¿Qué es un campo? (A propósito de “Un siglo de arquitectura europea”).
martí peran
Una modalidad de campo de concentración puede ser un hotel, al precio de cincuenta libras esterlinas por noche, en habitación compartida. Así lo documenta Marco Martins en la película Great Yarmouth. Provisional Figures (2022). En el condado de Norfolk, la amable ciudad costera que tiempo atrás se reconocía como enclave turístico, acabó por convertirse en el destino de una numerosa población migrante, confinada sin documentación en hoteles destartalados y esclavizada en las fábricas de procesado de carne de pavo. El ejemplo solo es un tanto arbitrario por una cuestión cuantitativa. Así como en la propuesta de Domènec “Un siglo de arquitectura europea” se consignan hasta veintidós ejemplos de literales campos de concentración diseminados por toda la geografía continental a lo largo del siglo XX, en la plataforma de streaming Filmin, la etiqueta “Campos de concentración” ofrece, a día de hoy, “45 títulos encontrados”. Estas distintas señales de orden numérico abrigan una misma elocuencia con múltiples derivadas: ni el campo de concentración es excepcional – deberemos volver sobre ello – ni la exhibición de sus entresijos nos repele. Todo sugiere, de algún modo, que el campo de concentración obedece a una cierta inevitabilidad o, en otras palabras, surge como efecto estructural de determinadas causas que, lejos de ser insólitas e inusuales, permanecen incrustadas en el paradigma antropológico y político de la modernidad. Desde esta perspectiva, cualquier aproximación cuantitativa al campo, más allá de su condición de archivo de injusticias reales, contiene suficientes datos para impugnar los dislates que habitan el interior de cualquier noción de justicia ideal.

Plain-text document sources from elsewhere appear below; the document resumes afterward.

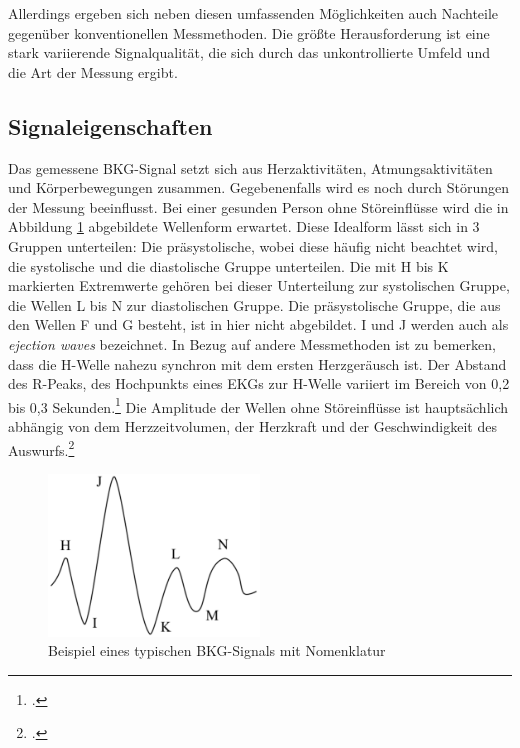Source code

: 	Allerdings ergeben sich neben diesen umfassenden Möglichkeiten auch Nachteile gegenüber konventionellen Messmethoden. Die größte Herausforderung ist eine stark variierende Signalqualität, die sich durch das unkontrollierte Umfeld und die Art der Messung ergibt.

	\subsection{Signaleigenschaften}
	
	Das gemessene \ac{BKG}-Signal setzt sich aus Herzaktivitäten, Atmungsaktivitäten und Körperbewegungen zusammen. Gegebenenfalls wird es noch durch Störungen der Messung beeinflusst. Bei einer gesunden Person ohne Störeinflüsse wird die in Abbildung \ref{fig:bcgwaveform} abgebildete Wellenform erwartet. Diese Idealform lässt sich in 3 Gruppen unterteilen: Die präsystolische, wobei diese häufig nicht beachtet wird, die systolische und die diastolische Gruppe unterteilen. Die mit H bis K markierten Extremwerte gehören bei dieser Unterteilung zur systolischen Gruppe, die Wellen L bis N zur diastolischen Gruppe. Die präsystolische Gruppe, die aus den Wellen F und G besteht, ist in hier nicht abgebildet. I und J werden auch als \textit{ejection waves} bezeichnet. In Bezug auf andere Messmethoden ist zu bemerken, dass die H-Welle nahezu synchron mit dem ersten Herzgeräusch ist. Der Abstand des R-Peaks, des Hochpunkts eines \ac{EKG}s zur H-Welle variiert im Bereich von 0,2 bis 0,3 Sekunden.\footcite[Vgl.][]{DELALLA1950} Die Amplitude der Wellen ohne Störeinflüsse ist hauptsächlich abhängig von dem Herzzeitvolumen, der Herzkraft und der Geschwindigkeit des Auswurfs.\footcite[Vgl.][]{Pinheiro2010}
	
	\begin{figure}[H]
		\centering
		\includegraphics[width=0.5\textwidth]{pic/bcgWaveform.png}
		\caption[Beispiel eines typischen \ac{BKG}-Signals mit Nomenklatur]{Beispiel eines typischen \ac{BKG}-Signals mit Nomenklatur\protect\footnotemark}
		\label{fig:bcgwaveform}
	\end{figure}
	
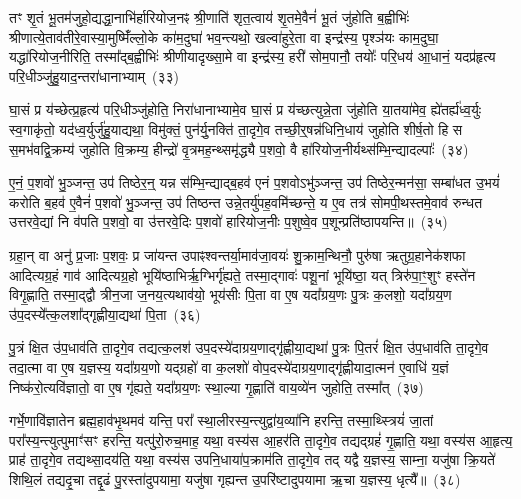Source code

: तꣳ शृ॒तं भू॒तम॑जुहो॒द्यद्धा॒नाभि॑र्\mbox{}हारियोज॒नꣴ श्री॒णाति॑ शृत॒त्वाय॑ शृ॒तमे॒वैनं॑ भू॒तं जु॑होति ब॒ह्वीभिः॑ श्रीणात्ये॒ताव॑ती\-रे॒वास्या॒मुष्मिँ॑ल्लो॒के का॑म॒दुघा॑ भव॒न्त्यथो॒ खल्वा॑हुरे॒ता वा इन्द्र॑स्य॒ पृश्ञ॑यः काम॒दुघा॒ यद्धा॑रियोज॒नीरिति॒ तस्मा᳚द्\-ब॒ह्वीभिः॑ श्रीणीयादृख्सा॒मे वा इन्द्र॑स्य॒ हरी॑ सोम॒पानौ॒ तयोः᳚ परि॒धय॑ आ॒धानं॒ यदप्र॑हृत्य परि॒धीञ्जु॑हु॒याद॒न्तरा॑धानाभ्याम्~(३३)\ip

घा॒सं प्र य॑च्छेत्प्र॒हृत्य॑ परि॒धीञ्जु॑होति॒ निरा॑धानाभ्यामे॒व घा॒सं प्र य॑च्छत्युन्ने॒ता जु॑होति या॒तया॑मेव॒ ह्ये॑तर्\mbox{}ह्य॑ध्व॒र्युः स्व॒गाकृ॑तो॒ यद॑ध्व॒र्युर्जु॑हु॒याद्यथा॒ विमु॑क्तं॒ पुन॑र्यु॒नक्ति॑ ता॒दृगे॒व तच्छी॒र्॒\mbox{}षन्न॑धिनि॒धाय॑ जुहोति शीर्\mbox{}ष॒तो हि स स॒मभ॑वद्वि॒क्रम्य॑ जुहोति वि॒क्रम्य॒ हीन्द्रो॑ वृ॒त्रमह॒न्थ्समृ॑द्ध्यै प॒शवो॒ वै हा॑रियोज॒नीर्यथ्स॑म्भि॒न्द्यादल्पाः᳚~(३४)\ip

ए॒नं॒ प॒शवो॑ भु॒ञ्जन्त॒ उप॑ तिष्ठेर॒न्॒ यन्न स॑म्भि॒न्द्याद्ब॒हव॑ एनं प॒शवो\-ऽभु॑ञ्जन्त॒ उप॑ तिष्ठेर॒न्मन॑सा॒ सम्बा॑धत उ॒भयं॑ करोति ब॒हव॑ ए॒वैनं॑ प॒शवो॑ भु॒ञ्जन्त॒ उप॑ तिष्ठन्त उन्ने॒तर्यु॑पह॒वमि॑च्छन्ते॒ य ए॒व तत्र॑ सोमपी॒थस्तमे॒वाव॑ रुन्धत उत्तरवे॒द्यां नि व॑पति प॒शवो॒ वा उ॑त्तरवे॒दिः प॒शवो॑ हारियोज॒नीः प॒शुष्वे॒व प॒शून्प्रति॑\-ष्ठापयन्ति॥~(३५)\ip

{\anuvakamend[{अ॒श्री॒णा॒द॒न्तरा॑धानाभ्या॒मल्पाः᳚ स्थापयन्ति}]}

ग्रहा॒न् वा अनु॑ प्र॒जाः प॒शवः॒ प्र जा॑यन्त उपाꣴश्वन्तर्या॒माव॑जा॒वयः॑ शु॒क्राम॒न्थिनौ॒ पुरु॑षा ऋतुग्र॒हानेक॑शफा आदित्यग्र॒हं गाव॑ आदित्यग्र॒हो भूयि॑ष्ठाभिर्\mbox{}ऋ॒ग्भिर्गृ॑ह्यते॒ तस्मा॒द्गावः॑ पशू॒नां भूयि॑ष्ठा॒ यत् त्रिरु॑पा॒ꣳ॒शुꣳ हस्ते॑न विगृ॒ह्णाति॒ तस्मा॒द्द्वौ त्रीन॒जा ज॒नय॒त्यथाव॑यो॒ भूय॑सीः पि॒ता वा ए॒ष यदा᳚ग्रय॒णः पु॒त्रः क॒लशो॒ यदा᳚ग्रय॒ण उ॑प॒दस्ये᳚त्क॒लशा᳚द्गृह्णीया॒द्यथा॑ पि॒ता~(३६)\ip

पु॒त्रं क्षि॒त उ॑प॒धाव॑ति ता॒दृगे॒व तद्यत्क॒लश॑ उप॒दस्ये॑दाग्रय॒णाद्गृ॑ह्णीया॒द्यथा॑ पु॒त्रः पि॒तरं॑ क्षि॒त उ॑प॒धाव॑ति ता॒दृगे॒व तदा॒त्मा वा ए॒ष य॒ज्ञस्य॒ यदा᳚ग्रय॒णो यद्ग्रहो॑ वा क॒लशो॑ वोप॒दस्ये॑दाग्रय॒णाद्गृ॑ह्णीयादा॒त्मन॑ ए॒वाधि॑ य॒ज्ञं निष्क॑रो॒त्यवि॑ज्ञातो॒ वा ए॒ष गृ॑ह्यते॒ यदा᳚ग्रय॒णः स्था॒ल्या गृ॒ह्णाति॑ वाय॒व्ये॑न जुहोति॒ तस्मा᳚त्~(३७)\ip

गर्भे॒णावि॑ज्ञातेन ब्रह्म॒हाव॑भृ॒थमव॑ यन्ति॒ परा᳚ स्था॒लीरस्य॒न्त्युद्वा॑य॒व्या॑नि हरन्ति॒ तस्मा॒थ्स्त्रियं॑ जा॒तां परा᳚स्य॒न्त्यु\-त्पुमाꣳ॑सꣳ हरन्ति॒ यत्पु॑रो॒रुच॒माह॒ यथा॒ वस्य॑स आ॒हर॑ति ता॒दृगे॒व तद्यद्ग्रहं॑ गृ॒ह्णाति॒ यथा॒ वस्य॑स आ॒हृत्य॒ प्राह॑ ता॒दृगे॒व तद्यथ्सा॒दय॑ति॒ यथा॒ वस्य॑स उपनि॒धाया॑प॒क्राम॑ति ता॒दृगे॒व तद् यद्वै य॒ज्ञस्य॒ साम्ना॒ यजु॑षा क्रि॒यते॑ शिथि॒लं तद्यदृ॒चा तद्दृ॒ढं पु॒रस्ता॑दुपयामा॒ यजु॑षा गृह्यन्त उ॒परि॑ष्टादुपयामा ऋ॒चा य॒ज्ञस्य॒ धृत्यै᳚॥~(३८)\ip

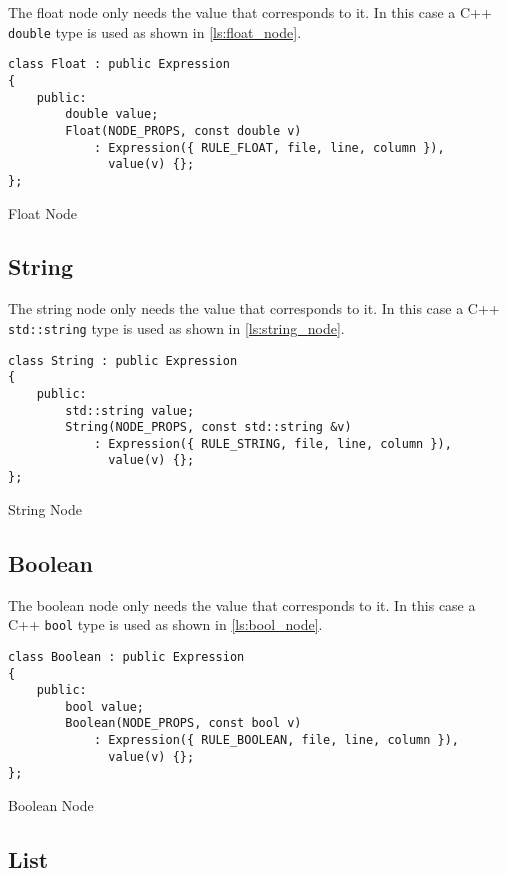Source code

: The float node only needs the value that corresponds to it. In this case a C++ \texttt{double} type is used as shown in
\autoref{ls:float_node}.

\begin{listing}[H]
\begin{verbatim}
class Float : public Expression
{
    public:
        double value;
        Float(NODE_PROPS, const double v)
            : Expression({ RULE_FLOAT, file, line, column }),
              value(v) {};
};
\end{verbatim}
\caption{Float Node}
\label{ls:float_node}
\end{listing}

\subsection{String}

The string node only needs the value that corresponds to it. In this case a C++ \texttt{std::string} type is used as shown in
\autoref{ls:string_node}.

\begin{listing}[H]
\begin{verbatim}
class String : public Expression
{
    public:
        std::string value;
        String(NODE_PROPS, const std::string &v)
            : Expression({ RULE_STRING, file, line, column }),
              value(v) {};
};
\end{verbatim}
\caption{String Node}
\label{ls:string_node}
\end{listing}

\subsection{Boolean}

The boolean node only needs the value that corresponds to it. In this case a C++ \texttt{bool} type is used as shown in
\autoref{ls:bool_node}.

\begin{listing}[H]
\begin{verbatim}
class Boolean : public Expression
{
    public:
        bool value;
        Boolean(NODE_PROPS, const bool v)
            : Expression({ RULE_BOOLEAN, file, line, column }),
              value(v) {};
};
\end{verbatim}
\caption{Boolean Node}
\label{ls:bool_node}
\end{listing}

\subsection{List}

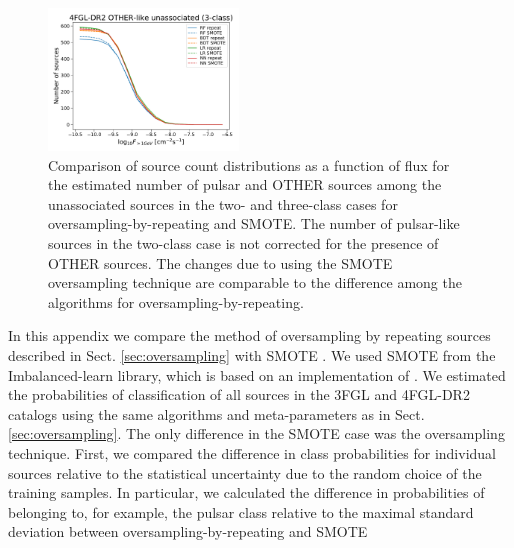 \documentclass[referee]{aa} %
\begin{document}
\begin{appendix}
\begin{figure}[h]
\includegraphics[width=0.45\textwidth]{plots/oversample/N_logS_4FGL-DR2_OTHER_3classes_O_vs_S.pdf}
\caption{Comparison of source count distributions as a function of flux for the estimated number of pulsar and OTHER sources
among the unassociated sources in the two- and three-class cases for oversampling-by-repeating and SMOTE.
The number of pulsar-like sources in the two-class case is not corrected for the presence of OTHER sources.
The changes due to using the SMOTE oversampling technique are comparable to the difference among the algorithms
for oversampling-by-repeating.
}
\label{fig:S_vs_O_NlogS}
\end{figure}

In this appendix we compare the method of oversampling by repeating sources described in Sect. \ref{sec:oversampling} 
with SMOTE \citep{Chawla_2002}. We used SMOTE from the Imbalanced-learn library, which is based on an implementation of \citet{Chawla_2002}. 
We estimated the probabilities of classification of all sources in the 3FGL and 4FGL-DR2 catalogs using the same algorithms and meta-parameters as in Sect. \ref{sec:oversampling}.
The only difference in the SMOTE case was the oversampling technique.
First, we compared the difference in class probabilities for individual sources relative to the statistical uncertainty due to the random choice of the training samples.
In particular, we calculated the difference in probabilities of belonging to, for example, the pulsar class relative to the maximal standard deviation
between oversampling-by-repeating and SMOTE


\end{appendix}
\end{document}
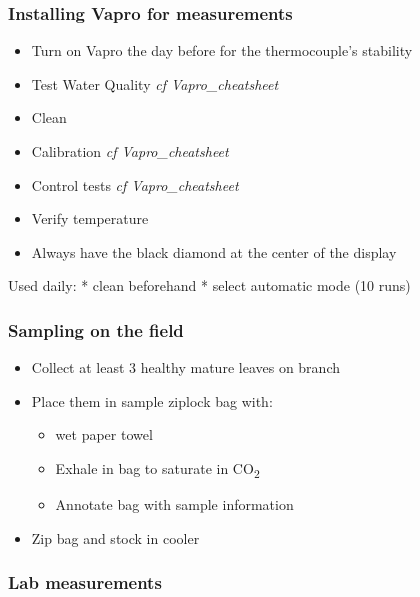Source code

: \documentclass[
  12pt,
  american,
  a4paper,
  extrafontsizes,onecolumn,openright
  ]{memoir}
\providecommand{\tightlist}{%
  \setlength{\itemsep}{0pt}\setlength{\parskip}{0pt}}
\begin{document}
\hypertarget{installing-vapro-for-measurements}{%
\subsubsection{Installing Vapro for measurements}\label{installing-vapro-for-measurements}}

\begin{itemize}
\tightlist
\item
  Turn on Vapro the day before for the thermocouple's stability
\item
  Test Water Quality \emph{cf Vapro\_cheatsheet}
\item
  Clean
\item
  Calibration \emph{cf Vapro\_cheatsheet}
\item
  Control tests \emph{cf Vapro\_cheatsheet}
\item
  Verify temperature
\item
  Always have the black diamond at the center of the display
\end{itemize}

Used daily:
* clean beforehand
* select automatic mode (10 runs)

\hypertarget{sampling-on-the-field}{%
\subsubsection{Sampling on the field}\label{sampling-on-the-field}}

\begin{itemize}
\tightlist
\item
  Collect at least 3 healthy mature leaves on branch
\item
  Place them in sample ziplock bag with:

  \begin{itemize}
  \tightlist
  \item
    wet paper towel
  \item
    Exhale in bag to saturate in CO\textsubscript{2}
  \item
    Annotate bag with sample information
  \end{itemize}
\item
  Zip bag and stock in cooler
\end{itemize}

\hypertarget{lab-measurements}{%
\subsubsection{Lab measurements}\label{lab-measurements}}
\end{document}
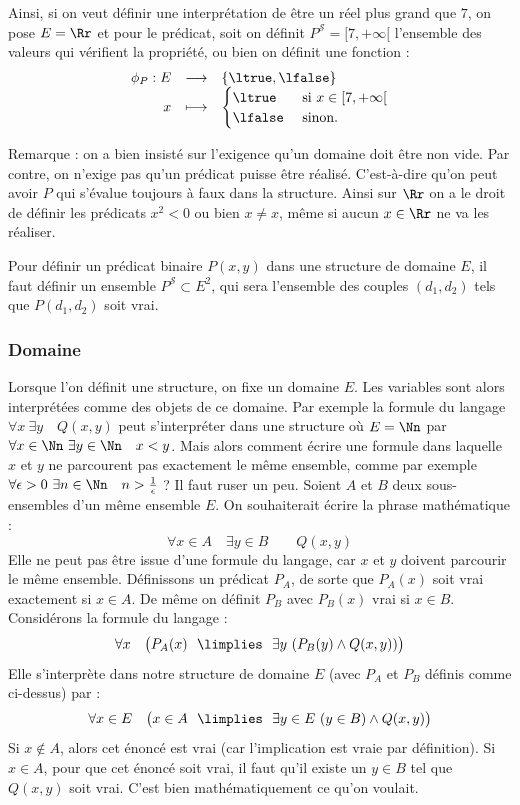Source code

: \documentclass[11pt,class=report,crop=false]{standalone}
\begin{document}
Ainsi, si on veut définir une interprétation de \og{}être un réel plus grand que $7$\fg{}, on pose $E = \Rr$ et pour le prédicat, soit on définit $P^{\mathcal{S}} = [7,+\infty[$ l'ensemble des valeurs qui vérifient la propriété, ou bien on définit une fonction :
\[
\begin{array}{rcl}
	\phi_P : E & \longrightarrow & \{\ltrue, \lfalse\} \\
	x & \longmapsto & \begin{cases}
						\ltrue & \text{ si } x \in [7,+\infty[ \\
						\lfalse & \text{ sinon.}
					\end{cases}
\end{array}
\]


Remarque : on a bien insisté sur l'exigence qu'un domaine doit être non vide.
Par contre, on n'exige pas qu'un prédicat puisse être réalisé. C'est-à-dire qu'on peut avoir $P$ qui s'évalue toujours à faux dans la structure. Ainsi sur $\Rr$ on a le droit de définir les prédicats \og{}$x^2 < 0$\fg{} ou bien \og{}$x \neq x$\fg{}, même si aucun $x \in \Rr$ ne va les réaliser.

Pour définir un prédicat binaire $P(x,y)$ dans une structure de domaine $E$, il faut définir un ensemble $P^{\mathcal{S}} \subset E^2$, qui sera l'ensemble des couples $(d_1,d_2)$ tels que $P(d_1,d_2)$ soit vrai.

\subsubsection{Domaine}

Lorsque l'on définit une structure, on fixe un domaine $E$.
Les variables sont alors interprétées comme des objets de ce domaine.
Par exemple la formule du langage \og{}$\forall x \ \exists y \quad Q(x,y)$\fg{}
peut s'interpréter dans une structure où $E = \Nn$ par 
\og{}$\forall x \in \Nn \ \exists y \in \Nn \quad x<y$\fg{}.
Mais alors comment écrire une formule dans laquelle $x$ et $y$ ne parcourent pas exactement le même ensemble, comme par exemple \og{}$\forall \epsilon > 0 \ \exists n \in \Nn \quad n > \frac 1 \epsilon$\fg{} ?
Il faut ruser un peu. Soient $A$ et $B$ deux sous-ensembles d'un même ensemble $E$.
On souhaiterait écrire la phrase mathématique :
\[
\forall x \in A \quad \exists y \in B \qquad Q(x,y)
\]
Elle ne peut pas être issue d'une formule du langage, car $x$ et $y$ doivent parcourir le même ensemble.
Définissons un prédicat $P_A$, de sorte que $P_A(x)$ soit vrai exactement si $x \in A$. De même on définit $P_B$ avec $P_B(x)$ vrai si $x \in B$.
Considérons la formule du langage :
\[
\forall x \quad \big( P_A(x) \ \  \limplies \ \  \exists y \ ( P_B(y) \land Q(x,y) ) \big)
\]
Elle s'interprète dans notre structure de domaine $E$ (avec $P_A$ et $P_B$ définis comme ci-dessus) par :
\[
\forall x \in E \quad \big( x \in A \ \  \limplies \ \ \exists y \in E \ (y \in B) \land Q(x,y) \big)
\]
Si $x \notin A$, alors cet énoncé est vrai (car l'implication est vraie par définition).
Si $x \in A$, pour que cet énoncé soit vrai, il faut qu'il existe un $y \in B$ tel que $Q(x,y)$ soit vrai.
C'est bien mathématiquement ce qu'on voulait.
\end{document}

Los ideales, cuales sean, no pertenecen a este mundo, sino que operan como consignas para corregirlo acorde a un determinado régimen de valor. De ahí que, incluso lo justo, como cualquier principio sobre el que se organice una utopía social, conlleve una división. Un mundo regulado es un mundo dividido entre lo que se ajusta a valor y lo que permanece en su afuera. Si el campo es tan cuantioso, tan variable y tan extendido geográficamente, es porque remite a este vasto afuera que siempre está ahí, despreciado y puesto a disposición para su explotación o su abandono. Podrá decirse que el hotel -campo de concentración- que gobierna Tania en Great Yarmouth no respeta este argumento puesto que, desde luego, es ilegal y, en consecuencia, por más que los lugareños actúen como cómplices, la existencia de ese campo no obedece a ley (cabe recordar que incluso Auschwitz estaba amparado por decreto) . Los migrantes que acuden al lugar, en principio, no estarían pues propiamente excluidos del régimen de valor, sino relegados a una condición tan periférica dentro del propio régimen – figuras provisionales– que en cualquier momento pueden ser empujados hacía afuera. Pero una mirada mínimamente atenta pone en evidencia que la división prevalece y, con ella, siempre se produce un resto. En Great Yarmouth, en efecto, hay otro campo, atroz y sanguinario, en el que centenares de pavos son degollados a diario por los desventurados hijos de Saúl[1].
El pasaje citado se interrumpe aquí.